# A Novel Design of Low Power, High Speed SAMM and its FPGA Implementation

Anuja George Asst: Professor St. Joseph's College of Engg: &Technology, Palai

## ABSTRACT

The matrix multiplication is a computationally intensive problem and a prerequisite in various image processing applications like spatial and frequency filtering, edge detection and convolution. Being a core part of various applications in portable devices like mobile phones, demand for high speed and low power consumption is extremely high. This work demonstrates an effective design and efficient implementation of the Matrix Multiplication using Systolic Architecture and Ancient mathematics. For efficient implementation and maximum speed-up, integer arithmetic was used. Three main steps of the work, i.e. design, simulation and implementation, were accomplished. For design and simulation, Verilog HDL was used.
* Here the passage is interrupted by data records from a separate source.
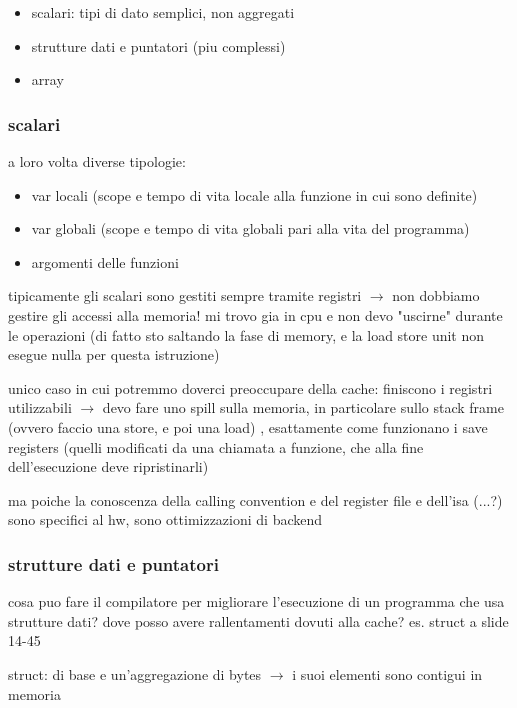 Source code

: \begin{itemize}
  \item scalari: tipi di dato semplici, non aggregati
  \item strutture dati e puntatori (piu complessi)
  \item array
\end{itemize}

\subsubsection{scalari}

a loro volta diverse tipologie:
\begin{itemize}
  \item var locali (scope e tempo di vita locale alla funzione in cui sono definite)
  \item var globali (scope e tempo di vita globali pari alla vita del programma)
  \item argomenti delle funzioni
\end{itemize}

tipicamente gli scalari sono gestiti sempre tramite registri $\rightarrow$ non dobbiamo gestire gli accessi alla memoria! mi trovo gia in cpu e non devo "uscirne" durante le operazioni (di fatto sto saltando la fase di memory, e la load store unit non esegue nulla per questa istruzione)

unico caso in cui potremmo doverci preoccupare della cache: finiscono i registri utilizzabili $\rightarrow$ devo fare uno spill sulla memoria, in particolare sullo stack frame (ovvero faccio una store, e poi una load) , esattamente come funzionano i save registers (quelli modificati da una chiamata a funzione, che alla fine dell'esecuzione deve ripristinarli)

ma poiche la conoscenza della calling convention e del register file e dell'isa (...?) sono specifici al hw, sono ottimizzazioni di backend 

\subsubsection{strutture dati e puntatori}

cosa puo fare il compilatore per migliorare l'esecuzione di un programma che usa strutture dati? dove posso avere rallentamenti dovuti alla cache? es. struct a slide 14-45

struct: di base e un'aggregazione di bytes $\rightarrow$ i suoi elementi sono contigui in memoria

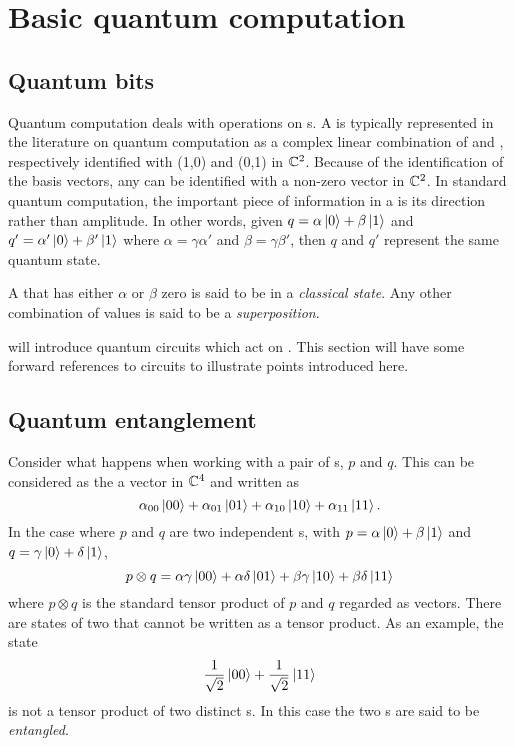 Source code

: \section{Basic quantum computation}\label{sec:appBasicsOfQC}
\subsection{Quantum bits}\label{sec:appQuantumBits}
Quantum computation deals with operations on \qubit{}s. A \qubit{} is typically
represented in the literature on quantum computation as a complex
linear combination of  and , respectively
identified with (1,0) and (0,1) in $\mathbb{C}^2$. Because of the
identification of the basis vectors, any \qubit{} can be identified
with a non-zero vector in $\mathbb{C}^2$.
In standard quantum computation, the important piece of
 information in a \qubit{} is its direction rather than
amplitude. In other words, given $q=\alpha\left\vert{0}\right\rangle+\beta\left\vert{1}\right\rangle$ and
$q'=\alpha'\left\vert{0}\right\rangle+\beta'\left\vert{1}\right\rangle$
where $\alpha = \gamma\alpha'$ and
$\beta = \gamma\beta'$, then $q$ and $q'$ represent the same
quantum state.



A \qubit{} that has either $\alpha$ or $\beta$ zero is said to be in
a \emph{classical state}. Any other combination of values is said to be a
\emph{superposition}.

 will introduce quantum circuits
which act on \qubits{}. This section will have some forward
references to circuits to illustrate points introduced here.

\subsection{Quantum entanglement}\label{sec:appQuantumEntanglement}
Consider what happens when working with a pair of \qubit{}s, $p$ and $q$.
This can be considered as the a vector in $\mathbb{C}^4$ and written as
\begin{equation}
\alpha_{00}\left\vert{00}\right\rangle+\alpha_{01}\left\vert{01}\right\rangle+\alpha_{10}\left\vert{10}\right\rangle+
\alpha_{11}\left\vert{11}\right\rangle.\label{eq:appTwoqubits}
\end{equation}
In the case where $p$ and $q$
are two independent \qubit{}s, with $p=\alpha\left\vert{0}\right\rangle+\beta\left\vert{1}\right\rangle$
and $q=\gamma\left\vert{0}\right\rangle+\delta\left\vert{1}\right\rangle$,
\begin{equation}
p \otimes q = \alpha\gamma\left\vert{00}\right\rangle+\alpha\delta\left\vert{01}\right\rangle+\beta\gamma\left\vert{10}\right\rangle+
\beta\delta\left\vert{11}\right\rangle
\end{equation}
where $p \otimes q$  is the standard tensor product of
$p$ and $q$ regarded as vectors. There are states of two \qubits{}
that cannot be written as a tensor product. As an example, the state
\begin{equation}
\frac{1}{\sqrt{2}}\left\vert{00}\right\rangle +
\frac{1}{\sqrt{2}}\left\vert{11}\right\rangle\label{eq:appEntangledqubits}
\end{equation}
is not  a tensor product of two distinct \qubit{}s.
In this case the two \qubit{}s are said to be \emph{entangled}.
The design was simulated using modelsim10.1d and synthesized using Xilinx Planahead 12.1. The work also includes the comparison between three design approaches of the matrix multiplication using systolic architecture. In the first design approach, array multipliers were used. In the second approach, Wallace tree multipliers were used and in the final approach, matrix multiplier design was based on Ancient multiplication technique.

## **General Terms**

Systolic Architecture, Vedic mathematics, Image processing

## Keywords

Systolic Architecture, VLSI, Vedic mathematics.

## **1. INTRODUCTION**

A wide gamut of applications including signal, image and video processing and numerical analysis involve matrix operation as the kernel operation. It is a prerequisite in various image processing applications like spatial and frequency filtering, edge detection and convolution. Being a core part of various applications in portable devices like mobile phones, demand for high speed and low power consumption is extremely high. Matrix multiplication is a computationally intensive problem. Hence, its design and efficient implementation on an FPGA where resources are very limited, is of great interest. FPGA based designs are usually evaluated using three performance metrics: speed, area, and power.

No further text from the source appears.